BUFFALO – For Ted Nolan, leading Latvia’s surprising entry at the Sochi Games was just one part of the Olympic experience. The interim Sabres coach said his team “left the game at the rink.”
So Nolan attended curling, downhill skiing and speed skating events. He enjoyed simply sitting down in the cafeteria and trying to guess which sports the athletes played. He said he met a Mexican alpine skier who’s a prince and someone from Togo.
“I didn’t know where Togo was,” an exited Nolan said Friday after the Sabres practiced inside the First Niagara Center, their first post-Olympic session.
Sochi’s beauty awed Nolan, who said he felt like he could’ve been in Miami, the Rocky Mountains or Russia.
“It was just one of those unique opportunities I’ll never forget, for sure,” he said. “And to represent a country, especially one like Latvia, it’s a really cool country and the people are tremendous. People that don’t know too much about the country, they can look it up and go visit it sometime because it’s a tremendous (place).”
Nolan acknowledged going to Russia with all the fears of terrorist attacks scared him. But he was disappointed the media made it sound like the Olympics were being held in a warzone.
“I’ve never been to (an Olympics) before, but if they’re any better than that, I’m not too sure,” he said.
Nolan has endured a whirlwind couple of weeks. But fatigue couldn’t wipe the smile off his face or hide his Olympic enthusiasm Friday.
After Latvia nearly upset mighty Canada on Wednesday, he left Sochi at 7 a.m. and got home at 6:30 p.m. Thursday. He slept on the plane and a little bit at home. He was on the ice at 10:45 a.m. Friday, a practice moved up so everyone could watch the United States play Canada.
“We’ll rest in the summertime,” Nolan joked.
His hardworking squad turned heads in Sochi, beating Switzerland and taking a world power to the brink.
“I couldn’t have been more proud of the group,” Nolan said. “That’s what I mentioned to the guys here. It doesn’t matter (about) your skill set; it matters about your will and desire, and the one thing the Latvians sure did was prove to the world that they can compete with the best in the world.

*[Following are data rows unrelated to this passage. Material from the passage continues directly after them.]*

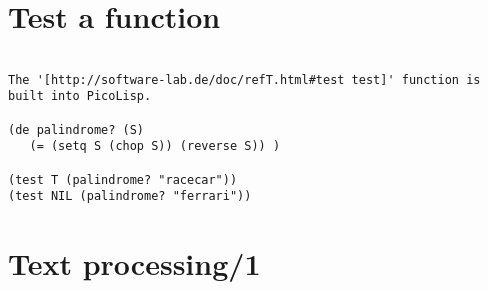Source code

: \section*{Test a function}

\begin{verbatim}

The '[http://software-lab.de/doc/refT.html#test test]' function is
built into PicoLisp.

(de palindrome? (S)
   (= (setq S (chop S)) (reverse S)) )

(test T (palindrome? "racecar"))
(test NIL (palindrome? "ferrari"))

\end{verbatim}

\section*{Text processing/1}

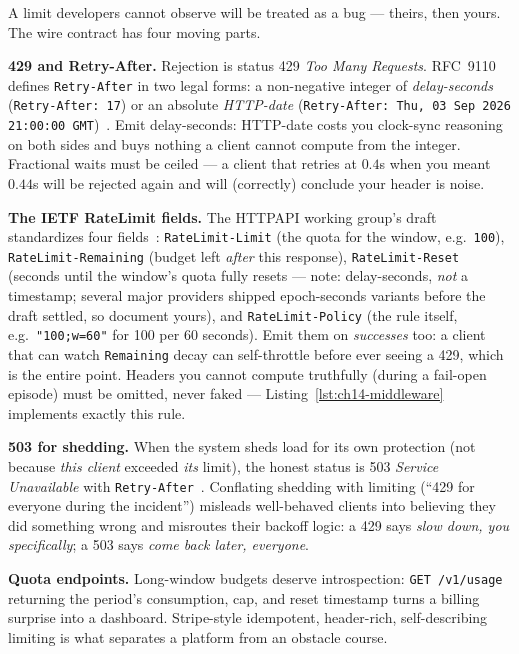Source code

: A limit developers cannot observe will be treated as a bug --- theirs, then
yours. The wire contract has four moving parts.

\textbf{429 and Retry-After.} Rejection is status 429 \emph{Too Many
Requests}. RFC~9110 defines \texttt{Retry-After} in two legal forms: a
non-negative integer of \emph{delay-seconds}
(\texttt{Retry-After: 17}) or an absolute \emph{HTTP-date}
(\texttt{Retry-After: Thu, 03 Sep 2026 21:00:00 GMT})~\cite{rfc9110}.
Emit delay-seconds: HTTP-date costs you clock-sync reasoning on both sides
and buys nothing a client cannot compute from the integer. Fractional waits
must be ceiled --- a client that retries at $0.4$s when you meant $0.44$s
will be rejected again and will (correctly) conclude your header is noise.

\textbf{The IETF RateLimit fields.} The HTTPAPI working group's draft
standardizes four fields~\cite{ietf_ratelimit_headers}:
\texttt{RateLimit-Limit} (the quota for the window, e.g.\ \texttt{100}),
\texttt{RateLimit-Remaining} (budget left \emph{after} this response),
\texttt{RateLimit-Reset} (seconds until the window's quota fully resets ---
note: delay-seconds, \emph{not} a timestamp; several major providers shipped
epoch-seconds variants before the draft settled, so document yours), and
\texttt{RateLimit-Policy} (the rule itself, e.g.\ \texttt{"100;w=60"} for
100 per 60 seconds). Emit them on \emph{successes} too: a client that can
watch \texttt{Remaining} decay can self-throttle before ever seeing a 429,
which is the entire point. Headers you cannot compute truthfully (during a
fail-open episode) must be omitted, never faked --- Listing~\ref{lst:ch14-middleware}
implements exactly this rule.

\textbf{503 for shedding.} When the system sheds load for its own
protection (not because \emph{this client} exceeded \emph{its} limit), the
honest status is 503 \emph{Service Unavailable} with
\texttt{Retry-After}~\cite{rfc9110}. Conflating shedding with limiting
(``429 for everyone during the incident'') misleads well-behaved clients
into believing they did something wrong and misroutes their backoff logic:
a 429 says \emph{slow down, you specifically}; a 503 says \emph{come back
later, everyone}.

\textbf{Quota endpoints.} Long-window budgets deserve introspection:
\texttt{GET /v1/usage} returning the period's consumption, cap, and reset
timestamp turns a billing surprise into a dashboard. Stripe-style
idempotent, header-rich, self-describing limiting is what separates a
platform from an obstacle course.

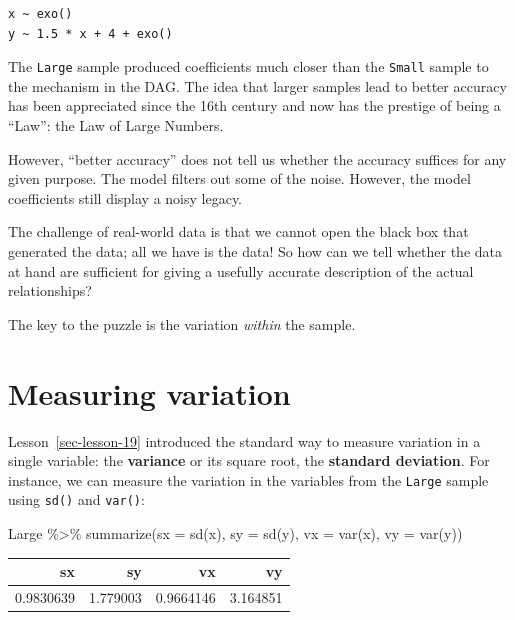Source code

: \documentclass[
  letterpaper,
  DIV=11,
  numbers=noendperiod,
  oneside]{scrreprt}
\newenvironment{Shaded}{\begin{snugshade}}{\end{snugshade}}
\newcommand{\AttributeTok}[1]{\textcolor[rgb]{0.40,0.45,0.13}{#1}}
\newcommand{\FunctionTok}[1]{\textcolor[rgb]{0.28,0.35,0.67}{#1}}
\newcommand{\NormalTok}[1]{\textcolor[rgb]{0.00,0.23,0.31}{#1}}
\newcommand{\SpecialCharTok}[1]{\textcolor[rgb]{0.37,0.37,0.37}{#1}}
\begin{document}
\begin{verbatim}
x ~ exo()
y ~ 1.5 * x + 4 + exo()
\end{verbatim}

The \texttt{Large} sample produced coefficients much closer than the
\texttt{Small} sample to the mechanism in the DAG. The idea that larger
samples lead to better accuracy has been appreciated since the 16th
century and now has the prestige of being a ``Law'': the Law of Large
Numbers.

However, ``better accuracy'' does not tell us whether the accuracy
suffices for any given purpose. The model filters out some of the noise.
However, the model coefficients still display a noisy legacy.

The challenge of real-world data is that we cannot open the black box
that generated the data; all we have is the data! So how can we tell
whether the data at hand are sufficient for giving a usefully accurate
description of the actual relationships?

The key to the puzzle is the variation \emph{within} the sample.

\hypertarget{measuring-variation}{%
\section{Measuring variation}\label{measuring-variation}}

Lesson~\ref{sec-lesson-19} introduced the standard way to measure
variation in a single variable: the \textbf{variance} or its square
root, the \textbf{standard deviation}. For instance, we can measure the
variation in the variables from the \texttt{Large} sample using
\texttt{sd()} and \texttt{var()}:

\begin{Shaded}
\begin{Highlighting}[]
\NormalTok{Large }\SpecialCharTok{\%\textgreater{}\%}
  \FunctionTok{summarize}\NormalTok{(}\AttributeTok{sx =} \FunctionTok{sd}\NormalTok{(x), }\AttributeTok{sy =} \FunctionTok{sd}\NormalTok{(y), }\AttributeTok{vx =} \FunctionTok{var}\NormalTok{(x), }\AttributeTok{vy =} \FunctionTok{var}\NormalTok{(y))}
\end{Highlighting}
\end{Shaded}

\ttfamily 
\begin{tabular}{rrrr}
\toprule
sx & sy & vx & vy\\
\midrule
0.9830639 & 1.779003 & 0.9664146 & 3.164851\\
\bottomrule
\end{tabular} \normalfont
\bigskip
\end{document}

“We took Canada to 2-1. Any kind of breaks, who knows what could’ve happened? Overall, the effort was tremendous.”
Nolan called his approach “pure hockey.”
“Our coaching staff was three guys,” he said. “Our design was put on napkins.”
But it worked. Nolan told his players a year ago the tournament’s fourth game, their triumph over the Swiss and first Olympic victory since 2002, mattered most.
“It was amazing to just be there, a big accomplishment our men did for the country,” said Sabres rookie center Zemgus Girgensons, the lone Latvian NHL player.
Girgensons said the Latvians “made our opponents sweat” each game.
“We believed in ourselves since the first day we got there,” said Girgensons, who rested Friday. “Even before, just looking at the paper, I knew that’s the best team Latvia’s probably had in a long, long time.”
Nolan’s influence was huge, though.
“He made us all work hard,” Girgensons said. “(Kaspars Daugavins) said in an interview he actually made us believe we can. That’s a really important thing. If you can believe that, you can accomplish that.”
Sabres captain Steve Ott said the Latvians “looked willed.”
“They were blocking shots,” he said. “They were diving in front of Shea Weber’s slap shot. Those things aren’t just givens. Those are things that you’re trying to go through a wall for your coach.”
Some NHL teams don’t like their players competing at the Olympics. Star John Tavares suffered a season-ending knee injury with Team Canada, leaving the New York Islanders fuming.
Nolan thinks NHL players should keep participating, though.
“You can get hurt walking across the street and slipping on a piece of ice,” he said. “Those things happen. To say the event is one of those events where you don’t want to take a chance, I think it’s worth every chance there is because it’s a world event, a world-class event to showcase our game.
“If you see the whole thing, there wasn’t one fight. Our Latvians were very, very aggressive. It was entertaining and it was a lot of fun.”